Arriva però subito l’attacco all’attuale Presidente della Regione Campania, Caldoro, che, come dice il Consigliere regionale, «Non pensa alla Avellino-Rocchetta e non parla di acqua pubblica» e poi l’attacco a livello nazionale, dicendo: «Il fatto che Grillo si paragoni a Berlinguer è una bestemmia». Prende la parola il candidato Andrea Cozzolino, che afferma d’impegnarsi a «Mettere al centro i nostri temi», e dopo il suo appello arriva anche quello di Massimo Paolucci che parla di «Speranza».

Intanto che viene accolto con un lungo applauso l’arrivo di Massimo D’Alema, la parola passa all’On. Del Basso De Caro, che enumera i vari incontri in questa campagna elettorale: «Solo D’Alema è venuto in Campania quattro volte»; aggiungendo al ricordo la battaglia a Montella con gli operai senza stipendio della Comunità Montana che definisce “Una bomba sociale”.

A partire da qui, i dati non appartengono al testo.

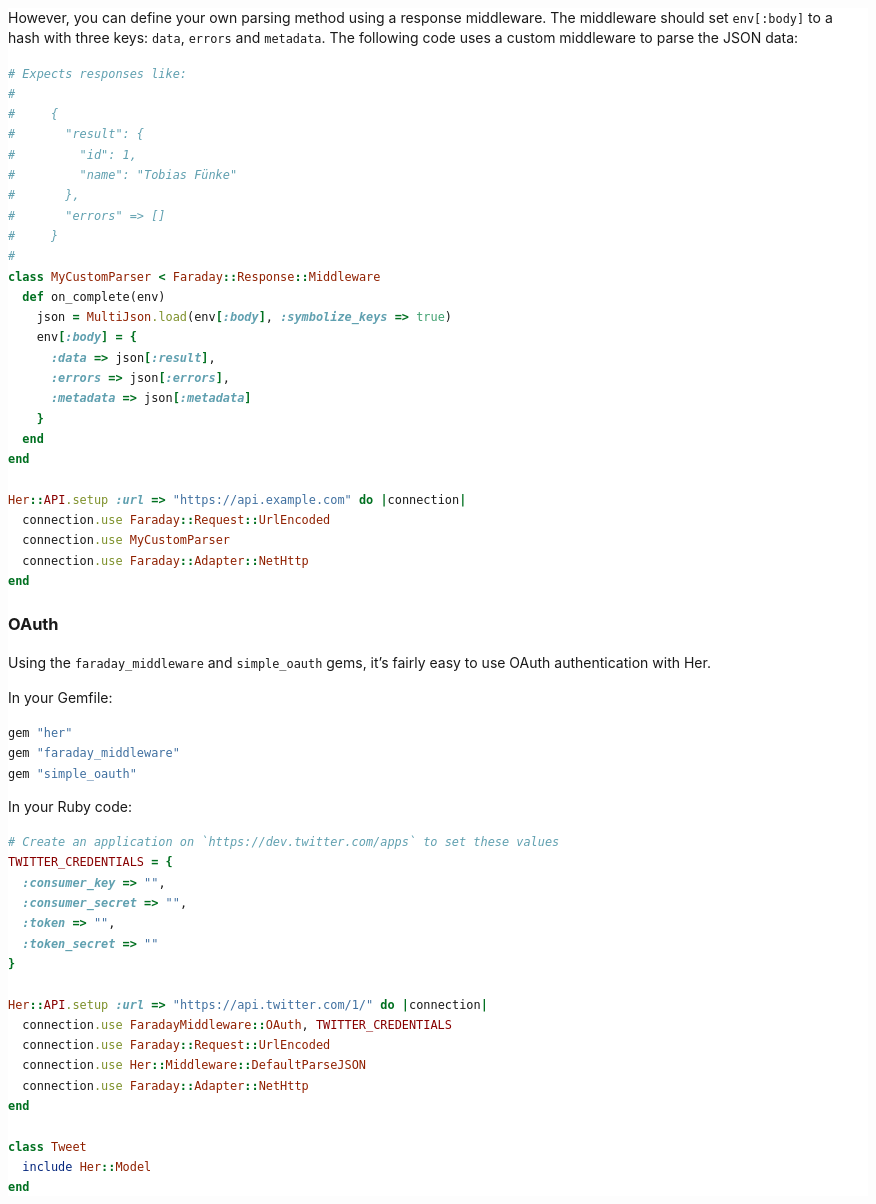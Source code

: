 However, you can define your own parsing method using a response middleware. The middleware should set `env[:body]` to a hash with three keys: `data`, `errors` and `metadata`. The following code uses a custom middleware to parse the JSON data:

```ruby
# Expects responses like:
#
#     {
#       "result": {
#         "id": 1,
#         "name": "Tobias Fünke"
#       },
#       "errors" => []
#     }
#
class MyCustomParser < Faraday::Response::Middleware
  def on_complete(env)
    json = MultiJson.load(env[:body], :symbolize_keys => true)
    env[:body] = {
      :data => json[:result],
      :errors => json[:errors],
      :metadata => json[:metadata]
    }
  end
end

Her::API.setup :url => "https://api.example.com" do |connection|
  connection.use Faraday::Request::UrlEncoded
  connection.use MyCustomParser
  connection.use Faraday::Adapter::NetHttp
end
```

### OAuth

Using the `faraday_middleware` and `simple_oauth` gems, it’s fairly easy to use OAuth authentication with Her.

In your Gemfile:

```ruby
gem "her"
gem "faraday_middleware"
gem "simple_oauth"
```

In your Ruby code:

```ruby
# Create an application on `https://dev.twitter.com/apps` to set these values
TWITTER_CREDENTIALS = {
  :consumer_key => "",
  :consumer_secret => "",
  :token => "",
  :token_secret => ""
}

Her::API.setup :url => "https://api.twitter.com/1/" do |connection|
  connection.use FaradayMiddleware::OAuth, TWITTER_CREDENTIALS
  connection.use Faraday::Request::UrlEncoded
  connection.use Her::Middleware::DefaultParseJSON
  connection.use Faraday::Adapter::NetHttp
end

class Tweet
  include Her::Model
end
```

Così tocca all’ex Presidente concludere la manifestazione. «Questo voto è cruciale per l’Europa e il Paese», così esordisce D’Alema per poi addentrarsi nella storia: sua e quella dell’Europa. «L’Europa è un grande continente di giustizia sociale – afferma D’Alema – e quindi non si può esaltare il piccolo continente, come vogliono fare alcuni veneti». Poi ancora raccontando la storia dell’europa dice: «Adesso, andando in Alsazia, si capisce che si passa dalla Francia alla Germania solo perché cambia l’operatore del cellulare».

Continua poi commentando le interviste a “Porta a Porta” di Grillo e Berlusconi: «Non si può pensare a questa politica italiana che è gravissima». Infine, dopo aver elogiato l’operato di Matteo Renzi e dello stesso PD, D’Alema esprime la sua speranza che è quella della «Svolta a sinistra in Europa».